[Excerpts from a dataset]

*** Begin section ***

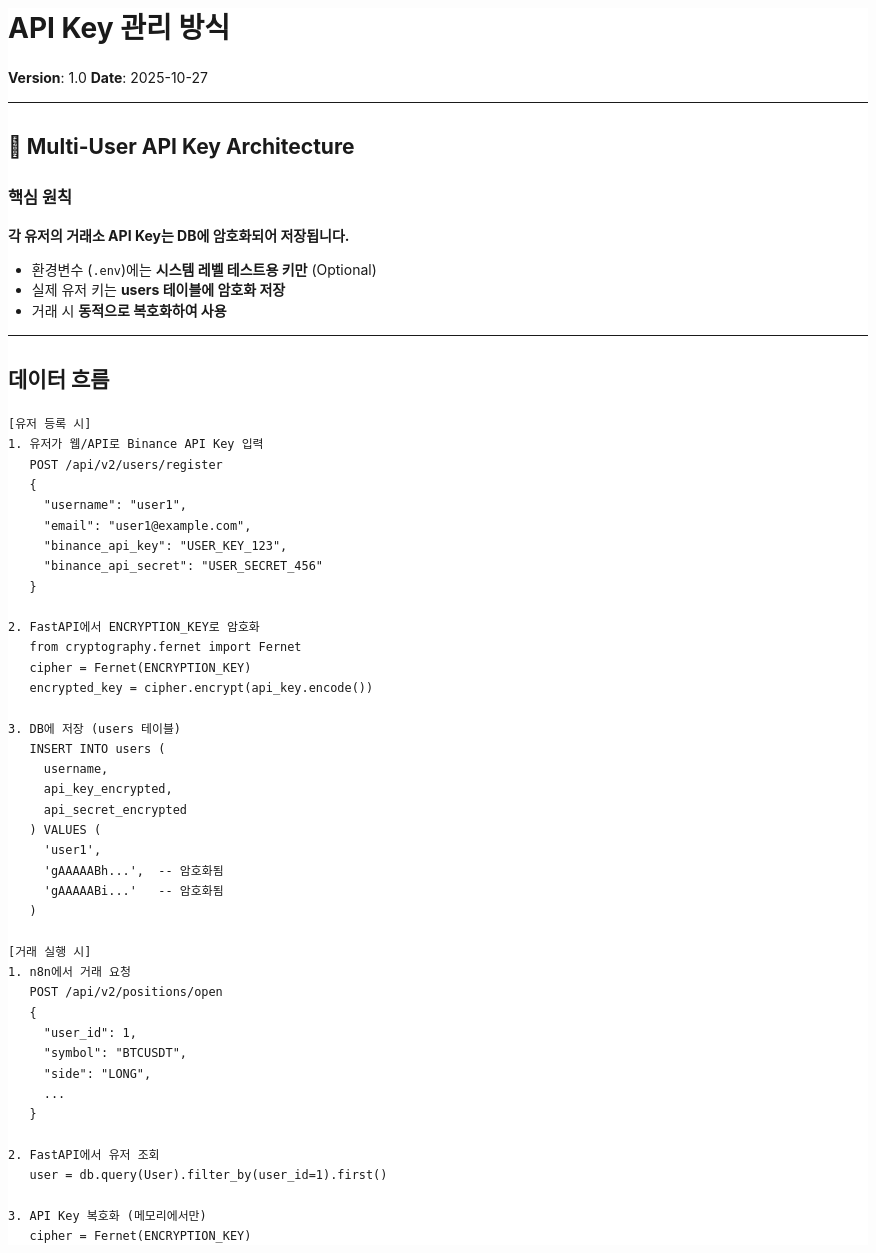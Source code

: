 # API Key 관리 방식

**Version**: 1.0
**Date**: 2025-10-27

---

## 🔐 Multi-User API Key Architecture

### 핵심 원칙

**각 유저의 거래소 API Key는 DB에 암호화되어 저장됩니다.**

- 환경변수 (`.env`)에는 **시스템 레벨 테스트용 키만** (Optional)
- 실제 유저 키는 **users 테이블에 암호화 저장**
- 거래 시 **동적으로 복호화하여 사용**

---

## 데이터 흐름

```
[유저 등록 시]
1. 유저가 웹/API로 Binance API Key 입력
   POST /api/v2/users/register
   {
     "username": "user1",
     "email": "user1@example.com",
     "binance_api_key": "USER_KEY_123",
     "binance_api_secret": "USER_SECRET_456"
   }

2. FastAPI에서 ENCRYPTION_KEY로 암호화
   from cryptography.fernet import Fernet
   cipher = Fernet(ENCRYPTION_KEY)
   encrypted_key = cipher.encrypt(api_key.encode())

3. DB에 저장 (users 테이블)
   INSERT INTO users (
     username,
     api_key_encrypted,
     api_secret_encrypted
   ) VALUES (
     'user1',
     'gAAAAABh...',  -- 암호화됨
     'gAAAAABi...'   -- 암호화됨
   )

[거래 실행 시]
1. n8n에서 거래 요청
   POST /api/v2/positions/open
   {
     "user_id": 1,
     "symbol": "BTCUSDT",
     "side": "LONG",
     ...
   }

2. FastAPI에서 유저 조회
   user = db.query(User).filter_by(user_id=1).first()

3. API Key 복호화 (메모리에서만)
   cipher = Fernet(ENCRYPTION_KEY)
```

*** End section ***

Directions for this task. Please copy the data shown above word for word, omitting the pictures.

Result of the task.
Source code

: # API Key 관리 방식

**Version**: 1.0
**Date**: 2025-10-27

---

## 🔐 Multi-User API Key Architecture

### 핵심 원칙

**각 유저의 거래소 API Key는 DB에 암호화되어 저장됩니다.**

- 환경변수 (`.env`)에는 **시스템 레벨 테스트용 키만** (Optional)
- 실제 유저 키는 **users 테이블에 암호화 저장**
- 거래 시 **동적으로 복호화하여 사용**

---

## 데이터 흐름

```
[유저 등록 시]
1. 유저가 웹/API로 Binance API Key 입력
   POST /api/v2/users/register
   {
     "username": "user1",
     "email": "user1@example.com",
     "binance_api_key": "USER_KEY_123",
     "binance_api_secret": "USER_SECRET_456"
   }

2. FastAPI에서 ENCRYPTION_KEY로 암호화
   from cryptography.fernet import Fernet
   cipher = Fernet(ENCRYPTION_KEY)
   encrypted_key = cipher.encrypt(api_key.encode())

3. DB에 저장 (users 테이블)
   INSERT INTO users (
     username,
     api_key_encrypted,
     api_secret_encrypted
   ) VALUES (
     'user1',
     'gAAAAABh...',  -- 암호화됨
     'gAAAAABi...'   -- 암호화됨
   )

[거래 실행 시]
1. n8n에서 거래 요청
   POST /api/v2/positions/open
   {
     "user_id": 1,
     "symbol": "BTCUSDT",
     "side": "LONG",
     ...
   }

2. FastAPI에서 유저 조회
   user = db.query(User).filter_by(user_id=1).first()

3. API Key 복호화 (메모리에서만)
   cipher = Fernet(ENCRYPTION_KEY)
```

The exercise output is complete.